Neither of the names, "Lightning" or "Thunderer" were Colt designations, nor used by the factory in any reference materials. Both terms were coined by Benjamin Kittredge, one of Colt's major distributors. Kittredge was responsible for the terms "Peacemaker" for the Single Action Army, "Omnipotent" for the Colt M1878 double-action (often known as the "Frontier" model), and nicknames for the various chamberings of the New Line models.

The M1877's early double-action mechanism proved to be both intricate and delicate, thus it was vulnerable to failure of self cocking. The design had a garnered a negative reputation and earned the nickname "the watchmakers nightmare ". Because of the intricate design and difficulty of repair, gunsmiths to this day dislike working on them. Gun Digest referred to it as "the worst double-action trigger mechanism ever made". Typically, the trigger spring would fail and this would reduce the revolver to single-action fire only. Outwardly, the Model 1877 shows a striking resemblance to the Colt Single Action Army revolver, however, it is scaled down slightly and much smaller in dimension. The bird's head grips were of checkered rosewood on the early guns and hard rubber on the majority of later-production guns.

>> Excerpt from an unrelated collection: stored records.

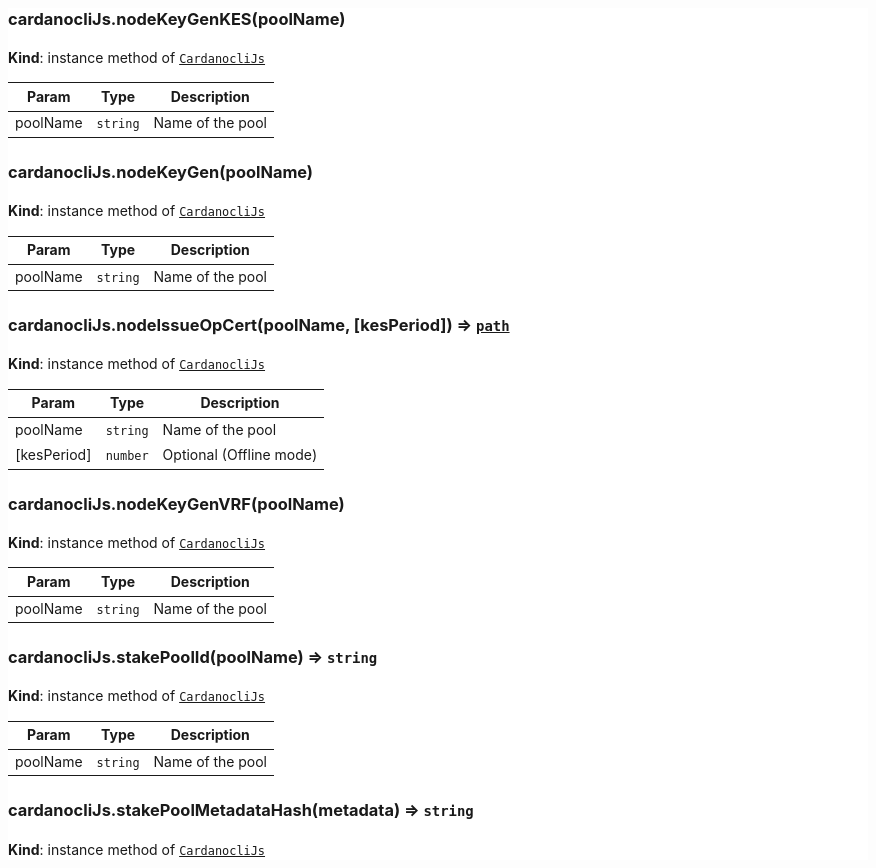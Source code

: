 ### cardanocliJs.nodeKeyGenKES(poolName)
**Kind**: instance method of [<code>CardanocliJs</code>](#CardanocliJs)  

| Param | Type | Description |
| --- | --- | --- |
| poolName | <code>string</code> | Name of the pool |

<a name="CardanocliJs+nodeKeyGen"></a>

### cardanocliJs.nodeKeyGen(poolName)
**Kind**: instance method of [<code>CardanocliJs</code>](#CardanocliJs)  

| Param | Type | Description |
| --- | --- | --- |
| poolName | <code>string</code> | Name of the pool |

<a name="CardanocliJs+nodeIssueOpCert"></a>

### cardanocliJs.nodeIssueOpCert(poolName, [kesPeriod]) ⇒ [<code>path</code>](#path)
**Kind**: instance method of [<code>CardanocliJs</code>](#CardanocliJs)  

| Param | Type | Description |
| --- | --- | --- |
| poolName | <code>string</code> | Name of the pool |
| [kesPeriod] | <code>number</code> | Optional (Offline mode) |

<a name="CardanocliJs+nodeKeyGenVRF"></a>

### cardanocliJs.nodeKeyGenVRF(poolName)
**Kind**: instance method of [<code>CardanocliJs</code>](#CardanocliJs)  

| Param | Type | Description |
| --- | --- | --- |
| poolName | <code>string</code> | Name of the pool |

<a name="CardanocliJs+stakePoolId"></a>

### cardanocliJs.stakePoolId(poolName) ⇒ <code>string</code>
**Kind**: instance method of [<code>CardanocliJs</code>](#CardanocliJs)  

| Param | Type | Description |
| --- | --- | --- |
| poolName | <code>string</code> | Name of the pool |

<a name="CardanocliJs+stakePoolMetadataHash"></a>

### cardanocliJs.stakePoolMetadataHash(metadata) ⇒ <code>string</code>
**Kind**: instance method of [<code>CardanocliJs</code>](#CardanocliJs)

Throughout the production run of the Model 1877 it was never rated for firing smokeless powder cartridges. The boxes of these guns near the end of the production run, were printed with a warning that stated "NOT ADAPTED FOR SMOKELESS POWDER". As a result, all Colt Model 1877 revolvers should be considered black powder cartridge only guns.

The "Lightning" was the favored personal weapon of famous Manchester (United Kingdom) Victorian detective, and then head of CID, Jerome Caminada. Old West outlaw John Wesley Hardin frequently used both "Lightning" and "Thunderer" versions, and the "Thunderer" was the preferred weapon of Billy the Kid, even carried by him when he was killed by Pat Garrett in 1881. Doc Holliday was also known to carry a nickel-plated "Thunderer" in his waistband as an accompanying gun to his nickel-plated Colt Single Action Army. Both revolvers had ivory or pearl grips.

==In popular culture==

- The song "41 Thunderer" by Dave Carter and Tracy Grammer is a reference to the 1877 Colt Thunderer revolver chambered in the .41 Long Colt cartridge.
- In the 1993 film Tombstone, the character Doc Holliday (played by Val Kilmer) carries an 1877 Colt Lightning as well as a Colt Single Action Army.